----- Supplied records -----

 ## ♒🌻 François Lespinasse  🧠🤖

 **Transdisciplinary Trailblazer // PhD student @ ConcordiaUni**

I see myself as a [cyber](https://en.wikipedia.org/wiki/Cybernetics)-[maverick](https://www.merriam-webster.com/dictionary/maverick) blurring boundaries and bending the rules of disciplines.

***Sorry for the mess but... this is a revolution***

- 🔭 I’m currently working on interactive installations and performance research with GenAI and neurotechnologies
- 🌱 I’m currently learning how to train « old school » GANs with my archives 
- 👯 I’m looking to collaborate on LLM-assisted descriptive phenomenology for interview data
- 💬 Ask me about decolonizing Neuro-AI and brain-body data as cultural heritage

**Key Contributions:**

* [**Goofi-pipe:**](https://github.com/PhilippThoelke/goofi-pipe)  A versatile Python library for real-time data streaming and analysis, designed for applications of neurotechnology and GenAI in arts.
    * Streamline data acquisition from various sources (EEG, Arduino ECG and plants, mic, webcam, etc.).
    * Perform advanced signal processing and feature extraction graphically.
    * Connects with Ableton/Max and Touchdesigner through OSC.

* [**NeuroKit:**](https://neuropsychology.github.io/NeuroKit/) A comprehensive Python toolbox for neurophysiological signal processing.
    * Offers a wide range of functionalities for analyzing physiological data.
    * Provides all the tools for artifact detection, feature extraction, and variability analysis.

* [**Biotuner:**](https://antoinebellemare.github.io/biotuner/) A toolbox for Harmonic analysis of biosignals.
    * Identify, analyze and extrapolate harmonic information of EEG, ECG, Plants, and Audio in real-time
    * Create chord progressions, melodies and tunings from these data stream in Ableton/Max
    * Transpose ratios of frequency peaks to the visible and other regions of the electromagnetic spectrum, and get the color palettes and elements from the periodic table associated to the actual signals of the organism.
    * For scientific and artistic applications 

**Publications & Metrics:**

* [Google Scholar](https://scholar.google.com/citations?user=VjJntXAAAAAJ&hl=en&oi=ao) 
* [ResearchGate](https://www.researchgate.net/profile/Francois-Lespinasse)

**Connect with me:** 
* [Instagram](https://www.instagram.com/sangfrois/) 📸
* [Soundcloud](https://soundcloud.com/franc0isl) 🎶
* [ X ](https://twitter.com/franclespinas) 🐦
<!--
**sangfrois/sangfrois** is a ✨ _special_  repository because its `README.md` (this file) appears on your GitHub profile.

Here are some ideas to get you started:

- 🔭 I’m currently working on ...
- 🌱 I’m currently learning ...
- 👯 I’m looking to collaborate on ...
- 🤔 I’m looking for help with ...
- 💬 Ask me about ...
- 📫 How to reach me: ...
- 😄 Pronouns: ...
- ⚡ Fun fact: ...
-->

-----
----- Supplied records -----

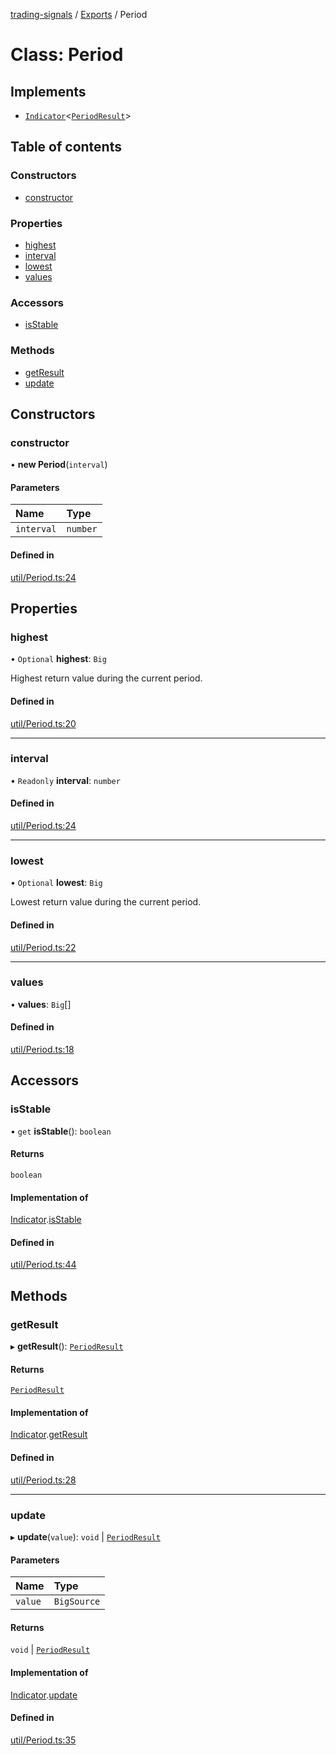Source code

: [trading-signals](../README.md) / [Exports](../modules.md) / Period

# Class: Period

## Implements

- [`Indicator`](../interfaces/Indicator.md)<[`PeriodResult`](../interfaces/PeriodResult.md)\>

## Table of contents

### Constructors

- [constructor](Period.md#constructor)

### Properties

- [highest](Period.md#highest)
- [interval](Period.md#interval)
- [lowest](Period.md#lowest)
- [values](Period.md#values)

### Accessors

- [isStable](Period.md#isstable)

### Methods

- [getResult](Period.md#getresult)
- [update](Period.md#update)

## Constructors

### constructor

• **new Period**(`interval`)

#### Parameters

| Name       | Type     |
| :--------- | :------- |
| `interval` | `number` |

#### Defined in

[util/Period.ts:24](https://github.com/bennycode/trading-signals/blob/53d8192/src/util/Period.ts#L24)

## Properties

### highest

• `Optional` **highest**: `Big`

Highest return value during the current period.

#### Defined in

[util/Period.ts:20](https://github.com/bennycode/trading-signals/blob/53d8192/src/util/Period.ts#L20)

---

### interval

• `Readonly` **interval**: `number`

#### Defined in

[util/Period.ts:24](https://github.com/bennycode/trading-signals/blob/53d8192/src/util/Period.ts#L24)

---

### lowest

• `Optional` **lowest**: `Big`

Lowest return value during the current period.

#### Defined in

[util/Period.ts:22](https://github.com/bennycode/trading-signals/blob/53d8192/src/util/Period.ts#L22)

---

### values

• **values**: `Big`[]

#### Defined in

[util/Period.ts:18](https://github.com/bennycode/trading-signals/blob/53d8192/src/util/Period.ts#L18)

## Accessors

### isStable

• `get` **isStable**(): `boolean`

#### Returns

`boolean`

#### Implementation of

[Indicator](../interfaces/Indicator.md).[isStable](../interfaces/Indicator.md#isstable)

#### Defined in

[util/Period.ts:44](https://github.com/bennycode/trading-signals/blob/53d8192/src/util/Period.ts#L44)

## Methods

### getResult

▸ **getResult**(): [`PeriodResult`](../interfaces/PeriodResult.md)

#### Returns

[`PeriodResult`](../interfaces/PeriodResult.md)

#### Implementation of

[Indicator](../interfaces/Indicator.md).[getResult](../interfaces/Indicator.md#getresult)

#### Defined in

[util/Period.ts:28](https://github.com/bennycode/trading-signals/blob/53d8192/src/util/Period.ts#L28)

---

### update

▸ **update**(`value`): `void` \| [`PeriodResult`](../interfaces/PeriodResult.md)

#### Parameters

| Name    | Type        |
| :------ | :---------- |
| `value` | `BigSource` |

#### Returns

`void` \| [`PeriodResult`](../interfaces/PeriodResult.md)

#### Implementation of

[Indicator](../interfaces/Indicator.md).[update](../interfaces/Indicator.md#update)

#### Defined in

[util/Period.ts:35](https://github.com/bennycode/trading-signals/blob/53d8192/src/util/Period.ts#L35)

-----

Work request >> Write out each line of the data that holds the string "extraction".

Written solution >>
    * Perform advanced signal processing and feature extraction graphically.
    * Provides all the tools for artifact detection, feature extraction, and variability analysis.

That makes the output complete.